No entanto fazemos frequentemente o contrário: apressamo-nos a ensinar o respeito pelas pequenas virtudes, fundando sobre elas todo nosso sistema educativo. Desse modo, escolhemos a via mais cômoda: porque as pequenas virtudes não apresentam nenhum perigo material, ao contrário, mantêm ao abrigo dos golpes da sorte. Descuidamos de ensinar as grandes virtudes, apesar de amá-las, e gostaríamos que nossos filhos as assimilassem: mas nutrimos a confiança de que elas emergirão espontaneamente de seu espírito, num dia futuro, considerando-as de natureza instintiva, ao passo que as outras, as pequenas, nos parecem fruto de reflexão e cálculo, e por isso pensamos que devam ser absolutamente ensinadas.

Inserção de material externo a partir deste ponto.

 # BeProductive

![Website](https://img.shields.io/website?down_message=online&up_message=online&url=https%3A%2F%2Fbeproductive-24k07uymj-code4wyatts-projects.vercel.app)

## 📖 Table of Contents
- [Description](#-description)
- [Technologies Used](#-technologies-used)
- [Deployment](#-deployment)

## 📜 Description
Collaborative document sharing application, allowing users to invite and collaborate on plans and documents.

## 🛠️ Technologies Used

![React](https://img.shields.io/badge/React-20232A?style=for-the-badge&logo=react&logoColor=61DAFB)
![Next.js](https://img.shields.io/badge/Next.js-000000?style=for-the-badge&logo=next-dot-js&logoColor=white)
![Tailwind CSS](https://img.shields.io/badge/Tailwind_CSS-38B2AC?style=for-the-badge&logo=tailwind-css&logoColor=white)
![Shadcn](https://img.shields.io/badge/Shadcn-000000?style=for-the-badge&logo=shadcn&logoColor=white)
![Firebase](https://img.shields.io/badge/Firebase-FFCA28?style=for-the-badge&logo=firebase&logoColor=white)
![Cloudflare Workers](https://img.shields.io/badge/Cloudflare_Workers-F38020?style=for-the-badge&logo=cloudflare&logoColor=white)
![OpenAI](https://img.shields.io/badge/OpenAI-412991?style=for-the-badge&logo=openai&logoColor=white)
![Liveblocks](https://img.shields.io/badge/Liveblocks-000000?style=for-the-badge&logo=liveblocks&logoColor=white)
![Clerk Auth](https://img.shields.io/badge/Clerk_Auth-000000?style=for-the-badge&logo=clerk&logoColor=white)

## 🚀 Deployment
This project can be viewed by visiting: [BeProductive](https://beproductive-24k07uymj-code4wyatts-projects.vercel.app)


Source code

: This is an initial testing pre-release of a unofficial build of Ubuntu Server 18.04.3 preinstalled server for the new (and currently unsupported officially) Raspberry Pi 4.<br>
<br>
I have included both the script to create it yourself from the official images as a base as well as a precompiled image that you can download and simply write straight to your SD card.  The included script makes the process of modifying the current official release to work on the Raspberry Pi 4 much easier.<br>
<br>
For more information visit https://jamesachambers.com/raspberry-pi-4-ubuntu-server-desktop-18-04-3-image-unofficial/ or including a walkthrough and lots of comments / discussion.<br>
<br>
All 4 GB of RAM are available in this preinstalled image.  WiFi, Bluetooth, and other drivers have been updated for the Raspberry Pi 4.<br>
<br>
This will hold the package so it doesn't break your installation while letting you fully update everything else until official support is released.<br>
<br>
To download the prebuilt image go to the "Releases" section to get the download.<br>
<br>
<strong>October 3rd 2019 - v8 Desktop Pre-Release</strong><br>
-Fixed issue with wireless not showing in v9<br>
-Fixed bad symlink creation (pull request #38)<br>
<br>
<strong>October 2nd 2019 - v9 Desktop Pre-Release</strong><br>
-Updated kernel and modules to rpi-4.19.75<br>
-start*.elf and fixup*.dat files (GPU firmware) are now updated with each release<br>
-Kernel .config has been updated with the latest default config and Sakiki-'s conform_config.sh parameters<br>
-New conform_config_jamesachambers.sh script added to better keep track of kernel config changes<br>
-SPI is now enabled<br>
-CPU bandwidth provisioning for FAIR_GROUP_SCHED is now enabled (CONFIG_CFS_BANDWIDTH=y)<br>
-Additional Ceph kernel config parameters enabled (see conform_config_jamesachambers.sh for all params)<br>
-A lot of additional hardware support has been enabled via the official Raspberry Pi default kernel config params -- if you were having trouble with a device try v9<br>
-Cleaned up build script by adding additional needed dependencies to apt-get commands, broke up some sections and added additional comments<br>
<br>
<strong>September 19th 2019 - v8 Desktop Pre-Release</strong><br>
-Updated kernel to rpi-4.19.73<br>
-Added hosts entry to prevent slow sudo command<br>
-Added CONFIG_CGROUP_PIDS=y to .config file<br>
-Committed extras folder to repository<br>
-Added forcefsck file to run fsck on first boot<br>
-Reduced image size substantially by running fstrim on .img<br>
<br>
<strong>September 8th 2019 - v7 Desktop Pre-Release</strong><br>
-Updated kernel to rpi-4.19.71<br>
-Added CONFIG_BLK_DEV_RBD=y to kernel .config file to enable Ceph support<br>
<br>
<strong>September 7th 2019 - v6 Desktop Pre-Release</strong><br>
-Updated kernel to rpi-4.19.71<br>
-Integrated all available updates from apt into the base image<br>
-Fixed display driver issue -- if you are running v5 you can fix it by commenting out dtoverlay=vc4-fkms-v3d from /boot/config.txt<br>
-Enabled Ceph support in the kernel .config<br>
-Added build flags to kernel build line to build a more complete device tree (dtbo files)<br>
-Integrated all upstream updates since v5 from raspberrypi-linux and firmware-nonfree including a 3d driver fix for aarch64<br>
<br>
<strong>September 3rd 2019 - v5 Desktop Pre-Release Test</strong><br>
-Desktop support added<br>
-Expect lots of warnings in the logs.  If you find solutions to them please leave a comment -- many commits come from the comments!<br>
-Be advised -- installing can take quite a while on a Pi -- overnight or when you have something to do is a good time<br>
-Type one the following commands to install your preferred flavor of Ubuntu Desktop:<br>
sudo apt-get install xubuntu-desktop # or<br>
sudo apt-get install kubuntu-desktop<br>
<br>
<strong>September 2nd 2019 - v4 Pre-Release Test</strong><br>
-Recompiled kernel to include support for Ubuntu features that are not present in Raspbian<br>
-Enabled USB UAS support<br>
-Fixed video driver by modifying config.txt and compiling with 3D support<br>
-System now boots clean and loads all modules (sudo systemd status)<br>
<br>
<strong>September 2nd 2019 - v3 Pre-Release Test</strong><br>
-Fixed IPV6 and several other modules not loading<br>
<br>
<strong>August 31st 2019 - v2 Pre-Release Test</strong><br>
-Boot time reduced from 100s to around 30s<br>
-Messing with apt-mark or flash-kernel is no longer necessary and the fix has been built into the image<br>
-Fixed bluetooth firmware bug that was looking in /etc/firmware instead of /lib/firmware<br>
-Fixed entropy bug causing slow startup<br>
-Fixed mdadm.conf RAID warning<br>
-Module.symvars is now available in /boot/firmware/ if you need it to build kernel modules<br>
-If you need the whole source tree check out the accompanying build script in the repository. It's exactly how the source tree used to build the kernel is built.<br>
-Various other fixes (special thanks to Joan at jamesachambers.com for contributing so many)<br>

Na verdade a diferença é só aparente. As pequenas virtudes provêm igualmente do fundo de nosso instinto, de um instinto de defesa: mas nelas a razão fala, sentencia, disserta, como um brilhante advogado da integridade pessoal. As grandes virtudes jorram de um instinto em que a razão não fala, um instinto ao qual me seria difícil dar um nome. E o melhor de nós está nesse instinto mudo, e não em nosso instinto de defesa, que argumenta, sentencia e disserta com a voz da razão.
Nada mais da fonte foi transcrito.